Hay dos cosas, sí, de las que se puede estar seguro. La primera es que el Estado es sólo uno de los actores que intervienen en la formación de precios y tarifas, a través de las disposiciones de política monetaria, los recursos fiscales, los mecanismos de control y las empresas bajo su órbita. El gran resto corre por cuenta de los privados, y ni qué hablar en un país donde el grado de concentración oligopólica de la economía es espeluznante. Sin mayor difusión, naturalmente, el viernes pasado se conoció el respaldo judicial a la multa por más de 100 millones de dólares contra cinco cementeras que cartelizaron negocios para repartirse el mercado en diferentes localidades y zonas. Cinco nenes que fijaron el precio del portland como se les ocurrió, por afuera de cualquier situación de mercado. Uno de los muy pocos registros de intervención estatal en las cadenas que estructuran los precios, por aquello de que a los “monopolios amigos” no se los toca. Y según viene apreciándose, son amigos la gran mayoría.
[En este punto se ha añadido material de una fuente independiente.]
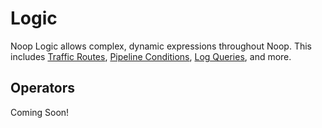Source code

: # Logic
Noop Logic allows complex, dynamic expressions throughout Noop. This includes [Traffic Routes](/docs/Traffic.md#routing-rules), [Pipeline Conditions](/docs/Pipelines.md#conditions), [Log Queries](/docs/Logs.md#Querying), and more.

## Operators
Coming Soon!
Hace poco, la Presidenta aludió a esa verdad perogrullesca de la actuación de los particulares en el andamiaje inflacionario y preguntó si acaso no tenían nada que decir sobre sus responsabilidades. Muy bien dicho, pero su dedo interpelante no se corrobora con el accionar del oficialismo en la materia. Ni con la ausencia de una reforma impositiva, que cancele el escándalo de contar con uno de los sistemas tributarios más regresivos del mundo y la aplicación indiscriminada del IVA. Es infinitamente más fácil recaer en la figura de Guillermo Moreno que hablar de estas cosas. Y en eso tampoco hay inocencia de los medios –aunque estúpidos jamás faltan y los hay sin más ni más que portar esa condición–- ni de sus socios corporativos del manejo económico ultraconcentrado. La segunda seguridad es complementaria de la primera, por lo tanto, porque se trata de que es la política lo que conduce la economía y no al revés. Debería ser. A quién se le saca, cómo y cuándo, para distribuir entre quiénes, cómo y cuándo.

Mientras semejante complejidad se asienta como el gran desasosiego de la mayoría, porque nadie parece saber muy bien para dónde agarrar o la manera de hacerlo, los argentinos fuimos de nuevo un ejemplo internacional con las condenas a perpetua para Bussi y Menéndez. El gran ejemplo. Los mejores del mundo, de veras. Más allá de la sensación que produce haber juzgado y sentenciado a esos dos espectros en particular, como imágenes pornográficas del mal absoluto, aquí y sólo aquí hay la justicia contra ellos. Todos miran absortos, vergonzosos, pusilánimes, admirados, la capacidad argentina o, muchísimo mejor dicho, la lucha y la eficiencia de los argentinos imprescindibles para mandar a la cárcel a sus bestias históricas. Caigamos en una obviedad: ¿qué pasaría si apenas una pizca de tan conmovedor volumen resolutivo alcanzara a las áreas estratégicas de un proyecto de desarrollo? ¿Estaríamos hablando de un país tan inseguro a la hora de saber o intuir cómo le irá a la economía, a la inflación, a la distribución del ingreso?

Debe ser que no se quiere. Porque, monumentalidad de la obra de justicia aparte, no es lo mismo actuar contra un poder vencido que contra el Poder.